Подвизавшиеся на ниве литературы восторженные почитатели поэта дружно повернулись к соседнему столику. Известная стране скандальная феминистка так склонила голову, что, казалось, и вовсе уснула. Сидевший на другом конце диванчика записной патриот Святогор выглядел одновременно изрядно пьяным и трезво задумчивым. Как это у него получалось, никому не было ведомо.
— Укатали Сивку крутые горки.
— Там не горки, а качели. И такие, я вам скажу, занятные.
— Вы серьезно?
— О, наш Святогорчик в этом деле большой затейник. Как-то я была у него на квартире…

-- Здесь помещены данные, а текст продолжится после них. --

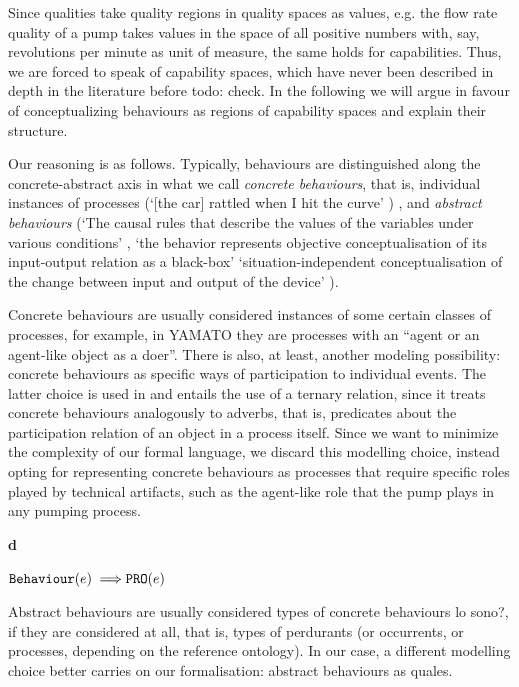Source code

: \documentclass[crcready]{iosart2x}
\newcommand{\bflist}{\begin{list}{}{\setlength{\topsep}{2mm}\setlength{\partopsep}{0mm}\setlength{\parsep}{0mm}\setlength{\leftmargin}{9mm}\setlength{\labelwidth}{8mm}}}
\newcommand{\eflist}{\end{list}}
\newcommand{\DefLabel}{\textrm{d}}
\newcounter{cntdef}
\newcommand{\mydf}[1]{\refstepcounter{cntdef}\begin{small}{\bf \DefLabel\thecntdef\label{def:#1}}\end{small}}
\newcommand{\generalStyle}[1]{\texttt{#1}}
\newcommand{\uniRel}[2]{\generalStyle{#1}(#2)}
\newcommand{\myfi}{\hspace{0.9mm} \Longrightarrow}
\newcommand{\YAMATO}{\textsc{YAMATO}\xspace}
\newcommand{\DOLCEProcess}[1]{\uniRel{PRO}{#1}}
\newcommand{\BehaviourConcrete}[1]{\uniRel{Behaviour}{#1}}
\newcommand{\firstTimeKeyWord}[1]{\textit{#1}}
\newcommand{\TODO}[1]{{\color{red} #1}}
\begin{document}
Since qualities take quality regions in quality spaces as values, e.g. the flow rate quality of a pump takes values in the space of all positive numbers with, say, revolutions per minute as unit of measure, the same holds for capabilities. 
Thus, we are forced to speak of capability spaces, which have never been described in depth in the literature before \TODO{todo: check}. In the following we will argue in favour of conceptualizing behaviours as regions of capability spaces and explain their structure. 

Our reasoning is as follows. 
Typically, behaviours are distinguished along the concrete-abstract axis in what we call \firstTimeKeyWord{concrete behaviours}, that is, individual instances of processes (`[the car] rattled when I hit the curve' \cite{chandrasekaranFunctionDeviceRepresentation2000})%
, and 
\firstTimeKeyWord{abstract behaviours} (`The causal rules that describe the values of the variables under various conditions' \cite{chandrasekaranFunctionDeviceRepresentation2000}, `the behavior represents objective conceptualisation of its input-output relation as a black-box' \cite{kitamuraOntologicalModelDevice2006} 
`situation-independent conceptualisation of the change between input and output of the device' \cite{mizoguchiFunctionalOntologyArtifacts2009}). 

Concrete behaviours are usually considered instances of some certain classes of processes, for example, in \YAMATO they are processes with an ``agent or an agent-like object as a doer''. There is also, at least, another modeling possibility: concrete behaviours as specific ways of participation to individual events. 
The latter choice is used in \cite{borgoFormalOntologicalPerspective2009} and entails the use of a ternary relation, since it treats concrete behaviours analogously to adverbs, that is, predicates about the participation relation of an object in a process itself. Since we want to minimize the complexity of our formal language, we discard this modelling choice, instead opting for 
representing concrete behaviours as processes that require specific roles played by technical artifacts, such as the agent-like role that the pump plays in any pumping process.
\bflist
\item[\mydf{BehaviourConcrete}] $ \BehaviourConcrete{e} \myfi \DOLCEProcess{e} $ 
\eflist

Abstract behaviours are usually considered types of concrete behaviours \TODO{lo sono?}, if they are considered at all, that is, types of perdurants (or occurrents, or processes, depending on the reference ontology). In our case, a different modelling choice better carries on our formalisation: abstract behaviours as quales.
\end{document}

Вся компания дружно уставилась на сухопарую, как доска Инну Каренину, и в их глазах читалось явное недоверие. Вряд ли записной красавец, да еще и посконный патриот клюнул бы на такое унылое чудо. Хотя кто его знает, славянофильского извращенца. Потому рассказ похотливой суфражистки беспардонно прервал Василий Телятин:
— Успокойся, Инночка, у них проблема вовсе не в этом. Просто Светоша наш нонече оказался за бортом, вот и скучает, бедолага. Даже похотливые Машины чресла его нисколечко не забавляют. А твои уже тем более.
Сидящие скабрёзно засмеялись, пряча друг от друга глаза. По количеству извращений этот столик мог дать фору всем остальным в кафе. Хоть сериал снимал для определенного рода публики. Внезапно Святогор ожил и злобно уставился в их сторону. Затем он схватил налитую рюмку водки, опрокинул в себя и с проворной грацией ресторанного танцора подскочил к «поэтическому обществу».
— Над кем смеетесь? Над собой смеетесь! Твари неблагодарные! Родина в опасности, все в окопы!
Василий с ухмылкой наблюдал за раздухарившимся «официальным патриотом» столицы. Даже в самые гнусные времена засилья либерясни все центральные каналы и издания были ему открыты. Так сказать, для плюрализма мнений. И бородатый трепач всегда набирал у пиплоса массу очков. Как, впрочем, и бабосиков.
— Светыч, чего, не взяли? Бедолага…
Патриот мигом потух и сник.
— Суки пархатые, блядский Сотоцкий! Это он украл у меня идею!
— Да ладно тебе. Кому твой Евроазиатизм нужен? Лучше выпей.
— Позвольте, — дебелая дама в неуместных обстановке мехах решила возразить. — Пан Сотоцкий потомственный шляхтич!
Святогор принял от Телятьева стопку холодной водки, выпил и замахал руками:
— Да какая в жопу разница! Все они там наверху спелись и в задницу долбятся!
— А тебе и завидно!
Бородач замахал руками:
— Вася, это уже по твоей тематике! Лишнего на себя брать не буду. Групповушкой баловался, малолеток трахал, но содома не допускал.